Ireland is so dominated by imperialism that the section of the economy controlled by transnational firms and by tax avoidance schemes is substantially bigger than the native economy. It is not difficult to work out Dublin's response when asked to sacrifice Irish workers again in the interests of European capital.

The collateral damage from Brexit then tilts the Irish economy further away from the weak native economy and towards the transnational and financial sector, with the uncontrolled corruption and deformation of state and legal structures associated with this control. It will also mean a third wave of attacks on Irish workers, reeling from austerity and the current housing crisis and out of control rent hikes.

It also means the return of the national question. A hard border negates the conceit that the northern state will at some stage evaporate and leave a united Ireland. The border issue does not sit alone. The Good Friday institutions have collapsed and the British have now instituted a direct rule regime demanded by the unionists. They refuse to resolve issues of democratic rights that they now have direct responsibility for and recently a revised Boundary Commission report gerrymandered electoral areas with the effect of restoring the unionist majority eaten into in the 2017 assembly election.

Some have speculated that the British will abandon unionism due to the pressures of Brexit. The history of the Troubles negates this idea and the far-right nature of the Brexit coalition makes it impossible.

The main obstacle to building a resistance remains Sinn Fein, closely followed by the union leaders. Faced with Brexit, they demand special status for Northern Ireland rather than a united Ireland. Faced with implacable unionist bigotry and the collapse of the northern institutions they express their anxiety to get the failed institutions up and running again while denying the self-evident reality of direct rule. Their only concern is to conceal the collapse of their political strategy and win places in a coalition government in Dublin.

Behind Sinn Fein come the majority of socialist and republican groups who mainly sponsor Irexit - the idea that Ireland should also withdraw from Europe.

It is hard to pin down the ideology behind this. In part it reflects the near universal dislike of Europe and the recognition of their role in enforcing the austerity. However why oppression by Europe would be resolved by separation is not clear, especially when separation would force us further under the sway of Britain, the former colonial power who continues to occupy the north-eastern segment of the country.

Part of the answer is that Irish republicanism, by its very nature, tends to think that self-determination can be achieved within the boundaries of the nation state. The socialists no longer believe that socialist revolution is likely and focus on schemes based on structural and democratic issues.

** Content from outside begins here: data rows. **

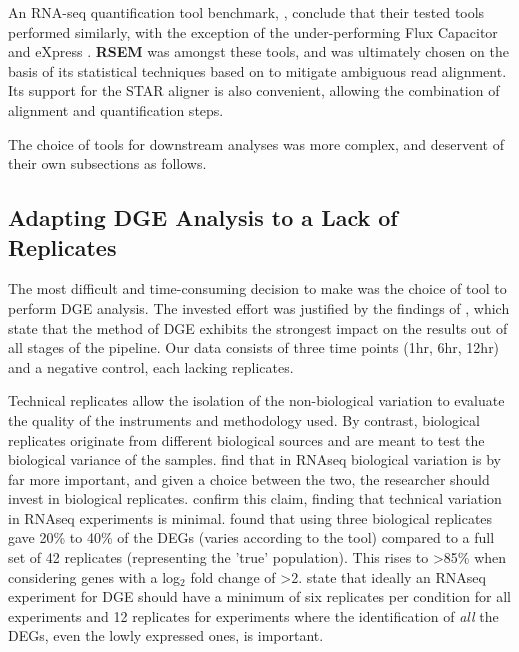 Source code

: An RNA-seq quantification tool benchmark, \cite{teng2016benchmark}, conclude that their tested tools performed similarly, with the exception of the under-performing Flux Capacitor \citep{} and eXpress \citep{}. \textbf{RSEM} was amongst these tools, and was ultimately chosen on the basis of its statistical techniques based on \cite{li2010rna} to mitigate ambiguous read alignment. Its support for the STAR aligner is also convenient, allowing the combination of alignment and quantification steps. 

The choice of tools for downstream analyses was more complex, and deservent of their own subsections as follows.


\subsection{Adapting DGE Analysis to a Lack of Replicates}
\label{DGE no replicates}

The most difficult and time-consuming decision to make was the choice of tool to perform \ac{DGE} analysis. The invested effort was justified by the findings of \cite{williams2017empirical}, which state that the method of \ac{DGE} exhibits the strongest impact on the results out of all stages of the pipeline. Our data consists of three time points (1hr, 6hr, 12hr) and a negative control, each lacking replicates. 

Technical replicates allow the isolation of the non-biological variation to evaluate the quality of the instruments and methodology used. By contrast, biological replicates originate from different biological sources and are meant to test the biological variance of the samples. \cite{liu2014rna} find that in RNAseq biological variation is by far more important, and given a choice between the two, the researcher should invest in biological replicates. \cite{bullard2010evaluation} confirm this claim, finding that technical variation in RNAseq experiments is minimal. \cite{schurch2016many} found that using three biological replicates gave 20\% to 40\% of the \ac{DEG}s (varies according to the tool) compared to a full set of 42 replicates (representing the 'true' population). This rises to >85\% when considering genes with a log$_2$ fold change of >2. \cite{schurch2016many} state that ideally an RNAseq experiment for \ac{DGE} should have a minimum of six replicates per condition for all experiments and 12 replicates for experiments where the identification of \textit{all} the \ac{DEG}s, even the lowly expressed ones, is important. 

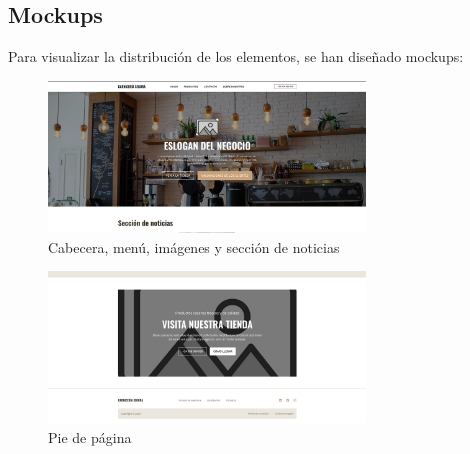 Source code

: \documentclass[a4paper]{article}
\begin{document}
\subsection{Mockups}

Para visualizar la distribución de los elementos, se han diseñado mockups:

\begin{figure}[H]
    \centering
    \includegraphics[width=0.75\textwidth]{images/mockup-1.png}
    \captionsetup{width=0.7\textwidth}
    \caption{Cabecera, menú, imágenes y sección de noticias}
\end{figure}

\begin{figure}[H]
    \centering
    \includegraphics[width=0.75\textwidth]{images/mockup-2.png}
    \captionsetup{width=0.7\textwidth}
    \caption{Pie de página}
\end{figure}
\end{document}
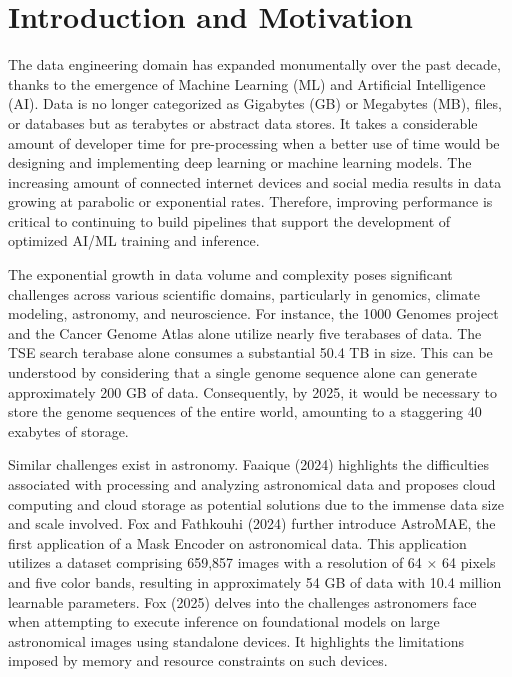 \section{Introduction and Motivation}\label{sec:intro}
The data engineering domain has expanded monumentally over the past decade, thanks to the emergence of Machine Learning (ML) and Artificial Intelligence (AI). Data is no longer categorized as Gigabytes (GB) or Megabytes (MB), files, or databases but as terabytes or abstract data stores. It takes a considerable amount of developer time for pre-processing when a better use of time would be designing and implementing deep learning or machine learning models. The increasing amount of connected internet devices and social media results in data growing at parabolic or exponential rates.  Therefore, improving performance is critical to continuing to build pipelines that support the development of optimized AI/ML training and inference.

The exponential growth in data volume and complexity poses significant challenges across various scientific domains, particularly in genomics, climate modeling, astronomy, and neuroscience. For instance, the 1000 Genomes project and the Cancer Genome Atlas alone utilize nearly five terabases of data\cite{McKenna2010The}. The TSE search terabase alone consumes a substantial 50.4 TB in size. This can be understood by considering that a single genome sequence alone can generate approximately 200 GB of data\cite{genomefaq:online}. Consequently, by 2025, it would be necessary to store the genome sequences of the entire world, amounting to a staggering 40 exabytes of storage.

Similar challenges exist in astronomy. Faaique (2024) highlights the difficulties associated with processing and analyzing astronomical data and proposes cloud computing and cloud storage as potential solutions\cite{faaique} due to the immense data size and scale involved. Fox and Fathkouhi (2024) further introduce AstroMAE, the first application of a Mask Encoder on astronomical data\cite{Fathkouhi2024}. This application utilizes a dataset comprising 659,857 images with a resolution of 64 × 64 pixels and five color bands, resulting in approximately 54 GB of data with 10.4 million learnable parameters.  Fox (2025) delves into the challenges astronomers face when attempting to execute inference on foundational models on large astronomical images using standalone devices. It highlights the limitations imposed by memory and resource constraints on such devices\cite{Staylor2024cosmic}.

But that makes them blind. While much of the left in Ireland and Britain constantly promote failed reformist experiments such as the Syriza government in Greece, they ignore class struggle in France. There a comrade of our own has led a bitter battle against attempts to deny postal workers union rights and workers and students have united to defend students at Nanterre University from an administration using both fascist groups and riot police to attack them. The country is convulsed by rolling strikes as the mass of workers fight President Macron's attempt to establish his own "Thatcher moment" by abolishing many working class rights.

The counterpoint to Brexit and Irexit is a 32 county Workers epublic and solidarity with workers across Europe to build a United Socialist States of Europe. The mechanism for that journey is implacable defence of workers from every new assault and a coming together of working class activists to found a revolutionary party of the working class.

That is what revolutionaries should fight for.